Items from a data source
--- --- ---
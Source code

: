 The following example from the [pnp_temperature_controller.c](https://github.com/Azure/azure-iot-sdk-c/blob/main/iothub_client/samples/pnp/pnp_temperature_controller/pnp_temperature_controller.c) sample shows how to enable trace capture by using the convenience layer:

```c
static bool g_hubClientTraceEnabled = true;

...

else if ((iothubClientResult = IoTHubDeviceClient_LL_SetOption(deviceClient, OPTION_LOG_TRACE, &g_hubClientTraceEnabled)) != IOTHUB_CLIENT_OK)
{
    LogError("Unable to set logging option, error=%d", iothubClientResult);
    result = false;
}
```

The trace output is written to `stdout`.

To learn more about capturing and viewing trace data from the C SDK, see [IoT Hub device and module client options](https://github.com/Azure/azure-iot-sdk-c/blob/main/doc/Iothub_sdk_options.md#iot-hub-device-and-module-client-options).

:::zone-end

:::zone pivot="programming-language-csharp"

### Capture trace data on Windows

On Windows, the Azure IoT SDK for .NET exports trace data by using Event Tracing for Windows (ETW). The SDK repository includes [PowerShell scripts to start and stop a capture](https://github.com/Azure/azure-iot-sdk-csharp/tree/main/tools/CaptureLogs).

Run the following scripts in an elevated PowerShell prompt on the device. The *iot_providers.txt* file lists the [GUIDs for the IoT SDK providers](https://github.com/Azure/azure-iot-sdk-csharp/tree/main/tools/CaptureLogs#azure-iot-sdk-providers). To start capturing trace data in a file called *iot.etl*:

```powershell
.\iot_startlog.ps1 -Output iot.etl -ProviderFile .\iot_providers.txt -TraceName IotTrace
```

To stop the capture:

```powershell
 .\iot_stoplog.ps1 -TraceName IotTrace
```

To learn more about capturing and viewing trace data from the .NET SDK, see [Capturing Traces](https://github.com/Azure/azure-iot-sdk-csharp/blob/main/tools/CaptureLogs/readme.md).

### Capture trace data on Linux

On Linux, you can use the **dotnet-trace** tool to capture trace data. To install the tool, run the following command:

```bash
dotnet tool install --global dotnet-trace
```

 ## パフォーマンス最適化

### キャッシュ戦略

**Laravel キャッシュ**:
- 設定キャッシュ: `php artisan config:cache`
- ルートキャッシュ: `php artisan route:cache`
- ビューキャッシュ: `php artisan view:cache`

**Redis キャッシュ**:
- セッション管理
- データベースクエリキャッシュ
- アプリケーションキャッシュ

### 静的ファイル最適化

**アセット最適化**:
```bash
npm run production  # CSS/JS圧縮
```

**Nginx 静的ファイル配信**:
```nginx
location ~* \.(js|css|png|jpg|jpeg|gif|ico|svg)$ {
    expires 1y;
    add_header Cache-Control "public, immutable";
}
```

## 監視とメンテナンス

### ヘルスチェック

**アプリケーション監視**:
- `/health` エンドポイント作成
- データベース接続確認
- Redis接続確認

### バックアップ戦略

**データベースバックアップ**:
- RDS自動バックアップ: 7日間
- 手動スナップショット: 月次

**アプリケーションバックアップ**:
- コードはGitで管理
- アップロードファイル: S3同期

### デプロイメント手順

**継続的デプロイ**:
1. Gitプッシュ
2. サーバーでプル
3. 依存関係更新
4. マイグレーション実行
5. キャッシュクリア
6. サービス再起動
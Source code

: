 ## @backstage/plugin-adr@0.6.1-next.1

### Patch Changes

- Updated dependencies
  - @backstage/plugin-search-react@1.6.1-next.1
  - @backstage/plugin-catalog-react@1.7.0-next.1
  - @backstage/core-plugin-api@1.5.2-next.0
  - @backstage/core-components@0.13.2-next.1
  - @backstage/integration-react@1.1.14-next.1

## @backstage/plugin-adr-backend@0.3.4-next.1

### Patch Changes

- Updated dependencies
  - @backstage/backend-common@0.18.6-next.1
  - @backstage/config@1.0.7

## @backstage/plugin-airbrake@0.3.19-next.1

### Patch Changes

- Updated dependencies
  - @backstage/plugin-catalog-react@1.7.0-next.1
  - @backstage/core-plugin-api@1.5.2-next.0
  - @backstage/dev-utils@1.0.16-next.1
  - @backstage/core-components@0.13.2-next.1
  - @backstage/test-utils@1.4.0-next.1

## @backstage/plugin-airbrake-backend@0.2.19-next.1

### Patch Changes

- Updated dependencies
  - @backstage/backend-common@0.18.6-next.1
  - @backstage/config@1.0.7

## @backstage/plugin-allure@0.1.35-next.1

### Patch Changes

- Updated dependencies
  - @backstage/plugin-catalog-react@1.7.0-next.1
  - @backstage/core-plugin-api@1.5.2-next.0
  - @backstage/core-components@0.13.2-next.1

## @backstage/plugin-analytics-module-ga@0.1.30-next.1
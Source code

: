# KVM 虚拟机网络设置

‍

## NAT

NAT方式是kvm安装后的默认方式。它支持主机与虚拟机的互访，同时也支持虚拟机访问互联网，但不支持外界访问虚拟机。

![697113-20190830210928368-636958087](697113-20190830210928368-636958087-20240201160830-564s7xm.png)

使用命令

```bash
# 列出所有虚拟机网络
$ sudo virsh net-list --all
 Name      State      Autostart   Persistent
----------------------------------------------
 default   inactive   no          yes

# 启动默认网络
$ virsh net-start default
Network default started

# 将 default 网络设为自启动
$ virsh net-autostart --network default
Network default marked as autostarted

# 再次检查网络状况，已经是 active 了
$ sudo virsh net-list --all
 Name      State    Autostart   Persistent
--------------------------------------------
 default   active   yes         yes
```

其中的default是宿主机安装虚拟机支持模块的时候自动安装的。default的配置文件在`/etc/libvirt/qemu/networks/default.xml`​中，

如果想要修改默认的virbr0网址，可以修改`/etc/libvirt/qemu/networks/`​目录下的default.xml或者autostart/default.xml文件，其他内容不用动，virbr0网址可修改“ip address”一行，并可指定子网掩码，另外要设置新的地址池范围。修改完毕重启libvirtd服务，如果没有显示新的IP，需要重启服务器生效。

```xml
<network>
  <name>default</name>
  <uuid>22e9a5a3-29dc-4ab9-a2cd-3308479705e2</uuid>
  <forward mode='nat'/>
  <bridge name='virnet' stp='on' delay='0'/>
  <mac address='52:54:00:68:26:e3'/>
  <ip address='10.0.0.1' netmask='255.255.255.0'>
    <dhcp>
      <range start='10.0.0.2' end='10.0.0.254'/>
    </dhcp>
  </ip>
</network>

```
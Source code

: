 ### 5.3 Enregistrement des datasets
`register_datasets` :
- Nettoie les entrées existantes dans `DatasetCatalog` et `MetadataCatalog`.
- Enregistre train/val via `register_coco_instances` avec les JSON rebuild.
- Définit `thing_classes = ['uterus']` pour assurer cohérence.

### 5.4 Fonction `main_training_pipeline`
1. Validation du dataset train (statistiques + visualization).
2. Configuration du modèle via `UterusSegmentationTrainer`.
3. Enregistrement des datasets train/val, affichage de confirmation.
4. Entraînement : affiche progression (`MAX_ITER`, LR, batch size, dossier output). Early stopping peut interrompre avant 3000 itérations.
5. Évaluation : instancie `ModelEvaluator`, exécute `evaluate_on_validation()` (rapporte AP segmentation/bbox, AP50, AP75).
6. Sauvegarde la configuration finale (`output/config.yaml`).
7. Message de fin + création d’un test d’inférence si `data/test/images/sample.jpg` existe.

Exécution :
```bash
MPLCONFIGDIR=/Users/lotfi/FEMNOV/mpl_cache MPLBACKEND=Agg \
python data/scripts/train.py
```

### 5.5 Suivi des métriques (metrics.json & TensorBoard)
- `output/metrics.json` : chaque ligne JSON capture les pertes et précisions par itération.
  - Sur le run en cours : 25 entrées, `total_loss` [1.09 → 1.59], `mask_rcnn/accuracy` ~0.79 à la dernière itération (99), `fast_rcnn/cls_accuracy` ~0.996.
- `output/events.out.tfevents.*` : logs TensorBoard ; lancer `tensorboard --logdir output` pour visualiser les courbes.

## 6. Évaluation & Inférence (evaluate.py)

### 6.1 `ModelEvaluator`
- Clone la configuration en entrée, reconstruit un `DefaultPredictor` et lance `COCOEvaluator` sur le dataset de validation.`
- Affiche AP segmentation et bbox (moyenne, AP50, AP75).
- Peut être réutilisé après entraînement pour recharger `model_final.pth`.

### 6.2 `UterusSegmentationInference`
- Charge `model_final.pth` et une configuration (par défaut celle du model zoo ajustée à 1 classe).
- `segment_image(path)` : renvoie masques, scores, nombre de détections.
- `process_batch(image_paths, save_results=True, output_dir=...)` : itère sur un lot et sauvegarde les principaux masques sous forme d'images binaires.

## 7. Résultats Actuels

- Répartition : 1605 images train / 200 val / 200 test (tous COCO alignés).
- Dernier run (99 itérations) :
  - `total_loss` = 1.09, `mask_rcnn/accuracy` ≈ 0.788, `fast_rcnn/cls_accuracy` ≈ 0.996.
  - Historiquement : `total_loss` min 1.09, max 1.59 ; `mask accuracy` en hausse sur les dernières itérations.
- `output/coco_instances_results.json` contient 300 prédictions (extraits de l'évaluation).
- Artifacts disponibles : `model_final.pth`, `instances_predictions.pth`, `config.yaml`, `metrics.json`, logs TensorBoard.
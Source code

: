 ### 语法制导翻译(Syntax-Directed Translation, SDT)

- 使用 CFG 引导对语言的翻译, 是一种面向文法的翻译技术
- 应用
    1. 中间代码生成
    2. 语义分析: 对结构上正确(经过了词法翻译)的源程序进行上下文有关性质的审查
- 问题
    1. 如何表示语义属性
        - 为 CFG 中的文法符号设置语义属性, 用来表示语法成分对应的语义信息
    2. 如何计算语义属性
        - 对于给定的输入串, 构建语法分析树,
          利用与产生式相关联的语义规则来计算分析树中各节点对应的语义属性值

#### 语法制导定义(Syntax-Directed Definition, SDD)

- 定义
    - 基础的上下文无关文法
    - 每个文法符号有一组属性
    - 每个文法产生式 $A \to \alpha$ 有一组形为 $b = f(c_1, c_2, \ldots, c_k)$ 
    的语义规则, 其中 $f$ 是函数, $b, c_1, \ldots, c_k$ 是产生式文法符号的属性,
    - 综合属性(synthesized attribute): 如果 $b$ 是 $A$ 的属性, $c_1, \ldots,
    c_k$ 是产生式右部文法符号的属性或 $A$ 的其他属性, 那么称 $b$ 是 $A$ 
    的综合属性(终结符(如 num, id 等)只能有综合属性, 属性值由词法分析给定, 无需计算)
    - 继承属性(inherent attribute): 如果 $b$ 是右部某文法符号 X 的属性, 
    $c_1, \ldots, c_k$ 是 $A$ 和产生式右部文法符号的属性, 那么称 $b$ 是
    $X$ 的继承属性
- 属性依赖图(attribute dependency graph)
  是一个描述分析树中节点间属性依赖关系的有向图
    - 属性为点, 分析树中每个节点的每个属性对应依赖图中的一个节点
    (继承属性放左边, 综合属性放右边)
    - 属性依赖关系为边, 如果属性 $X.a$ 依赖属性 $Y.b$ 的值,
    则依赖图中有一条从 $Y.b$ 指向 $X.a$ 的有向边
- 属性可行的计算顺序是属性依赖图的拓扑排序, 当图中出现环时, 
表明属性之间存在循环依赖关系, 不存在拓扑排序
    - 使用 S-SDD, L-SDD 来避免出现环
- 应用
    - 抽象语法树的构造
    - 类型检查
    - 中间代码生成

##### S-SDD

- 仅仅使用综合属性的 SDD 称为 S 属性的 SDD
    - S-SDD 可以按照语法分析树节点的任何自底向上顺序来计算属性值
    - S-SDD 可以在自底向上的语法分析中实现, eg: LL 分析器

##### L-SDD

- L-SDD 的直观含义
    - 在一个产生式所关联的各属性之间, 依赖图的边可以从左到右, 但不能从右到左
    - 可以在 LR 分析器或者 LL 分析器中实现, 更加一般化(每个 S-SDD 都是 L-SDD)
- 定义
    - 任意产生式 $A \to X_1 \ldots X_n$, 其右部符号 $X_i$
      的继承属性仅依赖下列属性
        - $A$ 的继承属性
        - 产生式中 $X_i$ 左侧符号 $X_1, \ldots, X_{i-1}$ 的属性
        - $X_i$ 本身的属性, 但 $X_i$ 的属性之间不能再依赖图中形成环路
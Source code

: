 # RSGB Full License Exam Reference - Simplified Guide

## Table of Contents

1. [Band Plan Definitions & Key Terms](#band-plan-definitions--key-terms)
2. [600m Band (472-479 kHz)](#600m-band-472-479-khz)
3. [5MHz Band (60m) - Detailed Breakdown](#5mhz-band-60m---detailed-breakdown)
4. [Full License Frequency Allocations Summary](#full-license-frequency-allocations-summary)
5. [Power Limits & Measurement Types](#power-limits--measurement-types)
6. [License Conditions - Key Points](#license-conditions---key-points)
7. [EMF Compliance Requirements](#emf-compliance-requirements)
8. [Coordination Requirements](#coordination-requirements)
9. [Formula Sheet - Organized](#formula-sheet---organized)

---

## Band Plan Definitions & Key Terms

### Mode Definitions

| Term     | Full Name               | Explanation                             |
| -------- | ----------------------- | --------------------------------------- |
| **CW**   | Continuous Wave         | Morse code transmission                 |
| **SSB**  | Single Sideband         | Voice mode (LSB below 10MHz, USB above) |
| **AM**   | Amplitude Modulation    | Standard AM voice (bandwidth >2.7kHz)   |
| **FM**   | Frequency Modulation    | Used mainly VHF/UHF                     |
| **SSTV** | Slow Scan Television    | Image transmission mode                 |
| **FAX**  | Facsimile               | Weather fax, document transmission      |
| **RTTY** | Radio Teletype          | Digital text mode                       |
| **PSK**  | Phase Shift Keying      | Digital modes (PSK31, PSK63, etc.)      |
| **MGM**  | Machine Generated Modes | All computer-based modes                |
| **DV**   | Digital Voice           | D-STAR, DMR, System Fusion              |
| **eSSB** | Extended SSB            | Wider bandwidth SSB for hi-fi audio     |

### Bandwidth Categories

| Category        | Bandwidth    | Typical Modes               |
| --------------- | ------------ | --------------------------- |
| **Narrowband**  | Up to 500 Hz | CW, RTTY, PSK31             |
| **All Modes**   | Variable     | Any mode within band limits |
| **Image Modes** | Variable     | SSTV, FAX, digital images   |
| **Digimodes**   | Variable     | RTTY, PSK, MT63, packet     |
--- --- ---
ACTIVITY: Reproduce, word for word and in full, only the lines above that start at the line with "### Mode Definitions" and run through the line with "Phase Shift Keying", both ends included.

RESPONSE TO THE TASK:
### Mode Definitions

| Term     | Full Name               | Explanation                             |
| -------- | ----------------------- | --------------------------------------- |
| **CW**   | Continuous Wave         | Morse code transmission                 |
| **SSB**  | Single Sideband         | Voice mode (LSB below 10MHz, USB above) |
| **AM**   | Amplitude Modulation    | Standard AM voice (bandwidth >2.7kHz)   |
| **FM**   | Frequency Modulation    | Used mainly VHF/UHF                     |
| **SSTV** | Slow Scan Television    | Image transmission mode                 |
| **FAX**  | Facsimile               | Weather fax, document transmission      |
| **RTTY** | Radio Teletype          | Digital text mode                       |
| **PSK**  | Phase Shift Keying      | Digital modes (PSK31, PSK63, etc.)      |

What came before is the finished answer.